Table 2.8 Historical comparisons between cannabinoids and opiates
|Comparisons between cannabinoids and opiates
|Discovery of receptor existence
||1988 (Howlett and Devane)36, 40
||1973 (Pert and Snyder, Terenius, and Simon)123, 149, 162
|Identification of receptor antagonist
||1994 SR141716A (Rinaldi- Carmona)132
||pre- 1973 Naloxone
|Discovery of 1st endogenous ligand
||1992 Anandamide (Devane And Mechoulam)37
||1975 Met- and Leu-enkephalin (Hughes et al)70
|1st Receptor cloned
||1990 (Matsuda) 107
||1992 (Evans et al. and Kieffer et al.)41, 82
|Natural functions of cannabinoid / opiate systems
||Pain, reproduction, mood, movement, and others
There are several research tools that will greatly aid such investigations
- in particular, a greater selection of agonists and antagonists that
permit discrimination between the activation of CB1 versus CB2 receptors;
hydrophilic agonists (that can be delivered to animals or cells more
effectively than hydrophobic compounds). In the area of drug development,
future progress should continue to provide more specific agonists and
antagonists for CB1 and CB2 receptors, with varying potential for therapeutic
There are certain areas that will provide keys to a better understanding
of the potential therapeutic value of cannabinoids. For example, basic
biology indicates a role for cannabinoids in pain and control of movement,
which is consistent with a possible therapeutic role in these areas.
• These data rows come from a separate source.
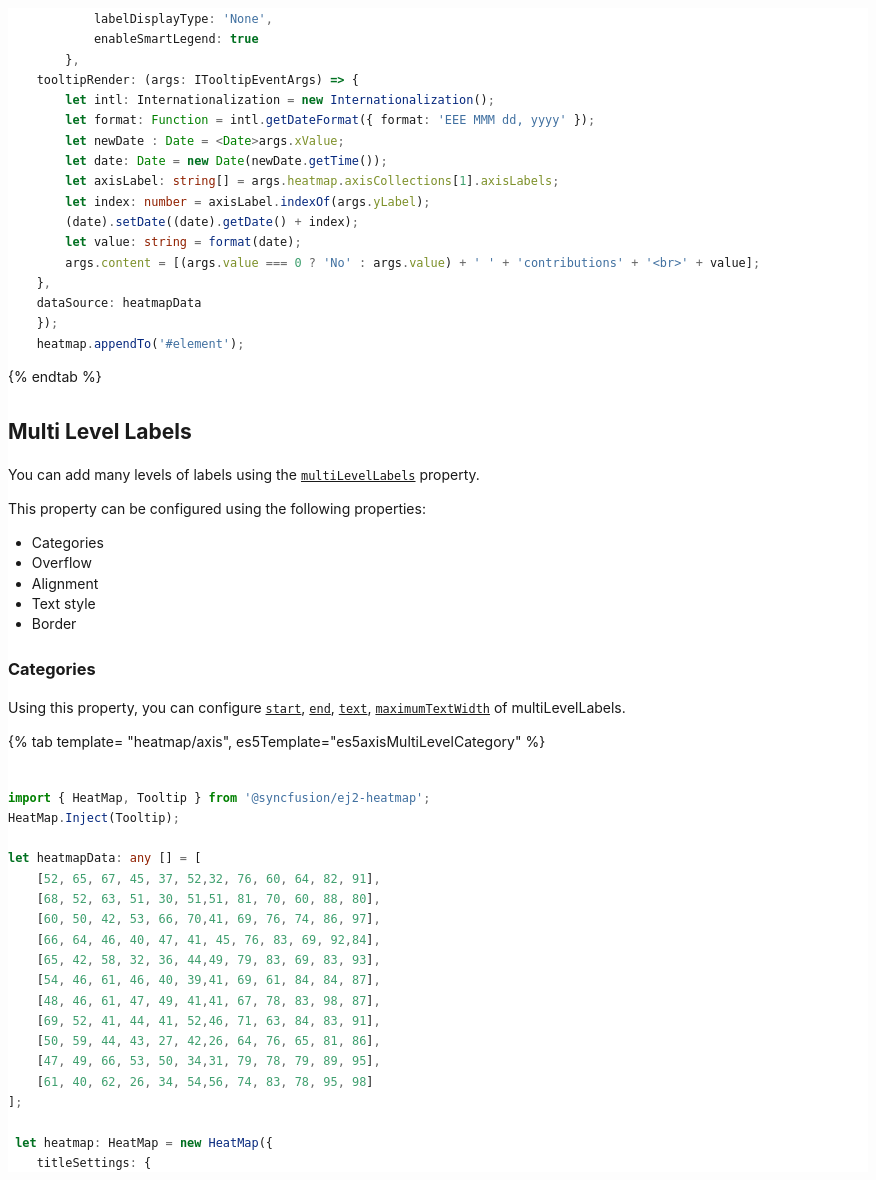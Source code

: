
 ```typescript
            labelDisplayType: 'None',
            enableSmartLegend: true
        },
    tooltipRender: (args: ITooltipEventArgs) => {
        let intl: Internationalization = new Internationalization();
        let format: Function = intl.getDateFormat({ format: 'EEE MMM dd, yyyy' });
        let newDate : Date = <Date>args.xValue;
        let date: Date = new Date(newDate.getTime());
        let axisLabel: string[] = args.heatmap.axisCollections[1].axisLabels;
        let index: number = axisLabel.indexOf(args.yLabel);
        (date).setDate((date).getDate() + index);
        let value: string = format(date);
        args.content = [(args.value === 0 ? 'No' : args.value) + ' ' + 'contributions' + '<br>' + value];
    },
    dataSource: heatmapData
    });
    heatmap.appendTo('#element');

```

{% endtab %}

## Multi Level Labels

You can add many levels of labels using the [`multiLevelLabels`](../api/heatmap/axis/#multilevellabels) property.

This property can be configured using the following properties:
* Categories
* Overflow
* Alignment
* Text style
* Border

### Categories

Using this property, you can configure [`start`](../api/heatmap/multiLevelCategoriesModel/#start), [`end`](../api/heatmap/multiLevelCategoriesModel/#end), [`text`](../api/heatmap/multiLevelCategoriesModel/#text), [`maximumTextWidth`](../api/heatmap/multiLevelCategoriesModel/#maximumtextwidth) of multiLevelLabels.

{% tab template= "heatmap/axis", es5Template="es5axisMultiLevelCategory" %}

```typescript

import { HeatMap, Tooltip } from '@syncfusion/ej2-heatmap';
HeatMap.Inject(Tooltip);

let heatmapData: any [] = [
    [52, 65, 67, 45, 37, 52,32, 76, 60, 64, 82, 91],
    [68, 52, 63, 51, 30, 51,51, 81, 70, 60, 88, 80],
    [60, 50, 42, 53, 66, 70,41, 69, 76, 74, 86, 97],
    [66, 64, 46, 40, 47, 41, 45, 76, 83, 69, 92,84],
    [65, 42, 58, 32, 36, 44,49, 79, 83, 69, 83, 93],
    [54, 46, 61, 46, 40, 39,41, 69, 61, 84, 84, 87],
    [48, 46, 61, 47, 49, 41,41, 67, 78, 83, 98, 87],
    [69, 52, 41, 44, 41, 52,46, 71, 63, 84, 83, 91],
    [50, 59, 44, 43, 27, 42,26, 64, 76, 65, 81, 86],
    [47, 49, 66, 53, 50, 34,31, 79, 78, 79, 89, 95],
    [61, 40, 62, 26, 34, 54,56, 74, 83, 78, 95, 98]
];

 let heatmap: HeatMap = new HeatMap({
    titleSettings: {
```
The evidence is relatively strong for the treatment of pain, and intriguingly,
although less well-established, for movement disorders. The neuroprotective
properties of cannabinoids might prove therapeutically useful, although
it should be noted that this is a new area and other, better studied,
neuroprotective drugs have not yet been shown to be therapeutically
useful. Cannabinoid research is clearly relevant not only to drug abuse,
but also to
understanding basic human biology. Further, it offers the potential
for the discovery and development of new, therapeutically useful drugs.
CONCLUSION: At this point, our knowledge about the biology of
marijuana and cannabinoids allows us to make some general conclusions:
Cannabinoids likely have a natural role in pain modulation,
control of movement, and memory.
The natural role of cannabinoids in immune systems is likely multifaceted
and remains unclear.
The brain develops tolerance to cannabinoids.
Animal research demonstrates the potential for dependence, but this
potential is observed under a narrower range of conditions than with
benzodiazepines, opiates cocaine, or nicotine.
Withdrawal symptoms can be observed in animals, but appear to be
mild compared to opiates or benzodiazepines, such as diazepam (Valium
CONCLUSION: The different cannabinoid receptor types found in
the body appear to play different roles in normal physiology. In addition,
some effects of cannabinoids appear to be independent of those receptors.
The variety of mechanisms through which cannabinoids can influence human
physiology underlies the variety of potential therapeutic uses for drugs
that might act selectively on different cannabinoid systems.
RECOMMENDATION: Research should continue into the physiological
effects of synthetic and plant-derived cannabinoids and the natural
function of cannabinoids found in the body. Because different cannabinoids
appear to have different effects, cannabinoid research should include,
but not be restricted to effects attributable to THC alone.
This chapter has summarized recent progress in understanding the basic
biology of cannabinoids, and provides a foundation for the next two
chapters which review studies on the potential health risks (chapter
3) and benefits of marijuana use (chapter 4).